Data Analysis
Organizing your data for analysis
Suppose you have three test scores collected from a class of ten students (5 females, and 5 males) during a semester. The information you have for each student is: identification number, gender, score for test one, test two and test three (the full data set is displayed toward the end of this section for you to enter into the Data window).
Your first task is to present the data in a form acceptable to SYSTAT for processing. Before showing you how to enter the data, let us look at what SYSTAT accepts as data.
SYSTAT uses data organized in rows and columns. The rows are called cases, and the columns are called variables.

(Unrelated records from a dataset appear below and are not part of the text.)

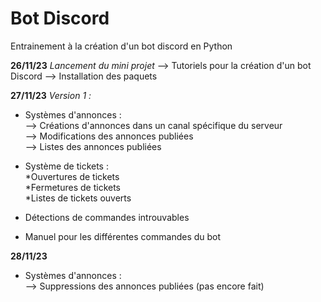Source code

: ﻿# Bot Discord
Entrainement à la création d'un bot discord en Python

<strong>26/11/23</strong>
<I>Lancement du mini projet</I>
    --> Tutoriels pour la création d'un bot Discord
    --> Installation des paquets

<strong>27/11/23</strong>
<i>Version 1 :</i>
- Systèmes d'annonces :<br>
    --> Créations d'annonces dans un canal spécifique du serveur<br>
    --> Modifications des annonces publiées<br>
    --> Listes des annonces publiées<br>

- Système de tickets :<br>
    *Ouvertures de tickets<br>
    *Fermetures de tickets<br>
    *Listes de tickets ouverts<br>

- Détections de commandes introuvables

- Manuel pour les différentes commandes du bot

<strong>28/11/23</strong>

- Systèmes d'annonces :<br>
    --> Suppressions des annonces publiées (pas encore fait)<br>
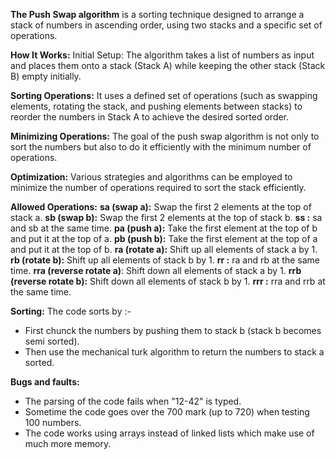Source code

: ﻿
**The Push Swap algorithm** is a sorting technique designed to arrange a stack of numbers in ascending order, using two stacks and a specific set of operations.

**How It Works:**
Initial Setup: The algorithm takes a list of numbers as input and places them onto a stack (Stack A) while keeping the other stack (Stack B) empty initially.

**Sorting Operations:** 
It uses a defined set of operations (such as swapping elements, rotating the stack, and pushing elements between stacks) to reorder the numbers in Stack A to achieve the desired sorted order.

**Minimizing Operations:** 
The goal of the push swap algorithm is not only to sort the numbers but also to do it efficiently with the minimum number of operations.

**Optimization:** 
Various strategies and algorithms can be employed to minimize the number of operations required to sort the stack efficiently.

**Allowed Operations:**
**sa (swap a):** Swap the first 2 elements at the top of stack a.
**sb (swap b):** Swap the first 2 elements at the top of stack b.
**ss :** sa and sb at the same time.
**pa (push a):** Take the first element at the top of b and put it at the top of a.
**pb (push b):** Take the first element at the top of a and put it at the top of b.
**ra (rotate a):** Shift up all elements of stack a by 1.
**rb (rotate b):** Shift up all elements of stack b by 1.
**rr :** ra and rb at the same time.
**rra (reverse rotate a)**: Shift down all elements of stack a by 1.
**rrb (reverse rotate b):** Shift down all elements of stack b by 1.
**rrr :** rra and rrb at the same time.

**Sorting:**
The code sorts by :-

 - First chunck the numbers by pushing them to stack b (stack b becomes
    semi sorted). 
 - Then use the mechanical turk algorithm to return the numbers to stack a sorted.

**Bugs and faults:**

 - The parsing of the code fails when "12-42" is typed.
 - Sometime the code goes over the 700 mark (up to 720) when testing 100 numbers.
 - The code works using arrays instead of linked lists which make use of much more memory. 


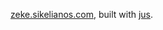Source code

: <!--
noIndex: true
-->

[zeke.sikelianos.com](http://zeke.sikelianos.com), built with [jus](http://jus.js.org).

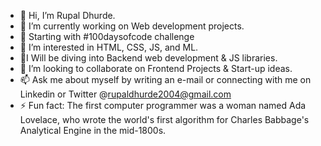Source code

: - 👋 Hi, I’m Rupal Dhurde.
- 🔭 I’m currently working on Web development projects.
- 🚀 Starting with #100daysofcode challenge
- 👀 I’m interested in HTML, CSS, JS, and ML.
- 🌠I Will be diving into Backend web development & JS libraries.
- 💞️ I’m looking to collaborate on Frontend Projects & Start-up ideas.
- 📫 Ask me about myself by writing an e-mail or connecting
      with me on Linkedin or Twitter @rupaldhurde2004@gmail.com
- ⚡ Fun fact: The first computer programmer was a woman named Ada Lovelace, who wrote the world's first algorithm for Charles Babbage's Analytical Engine in the mid-1800s.
<!---
Rupal-Dhurde/Rupal-Dhurde is a ✨ special ✨ repository because its `README.md` (this file) appears on your GitHub profile.
You can click the Preview link to take a look at your changes.
--->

| Name$ | Test1 | Test2 | Test3 |
|---|---|---|---|
| Tim | 20 | 23 | 24 |
| Hans | 21 | 26 | 28 |
A case contains information for one unit of analysis, e.g., a person, an animal, a product, a business. Variables are information collected for each case, such as name, score, age, etc. In the above example there are two cases and four variables. When data are arranged in rows and columns like this and is stored in a file, it is called a 'cases-by variables' or 'rectangular data file.'
SYSTAT accepts numbers and characters as data. In the above example, Test1 is a numeric variable, and Name$ is a character variable. The numbers stored in numeric variables can have up to 15 digits. You can use a negative sign (-) for negative numbers. A character value stored in character variables can have up to 12 characters and can include letters (a-z, A-Z), or any typewriter characters (e.g., ()$&*/ ). If you include numbers within character values they will be treated as characters. Also, upper and lower case character values are differentiated (e.g., JUNIOR is not the same as junior).
You must assign a unique name for each variable. Variable names may contain up to 12 letters or numbers, and must begin with a letter. The names of character variables must end with a dollar sign ($); the dollar sign counts as one of the 12 letters. Variable names, unlike character values, are not case sensitive. Once you have entered a variable name, you may change it, but you cannot change its type from character to numeric or vice versa. If you forget to put a $ sign at the end of a character variable name, you must type the correct name as a new variable in a new column and later delete the incorrect variable.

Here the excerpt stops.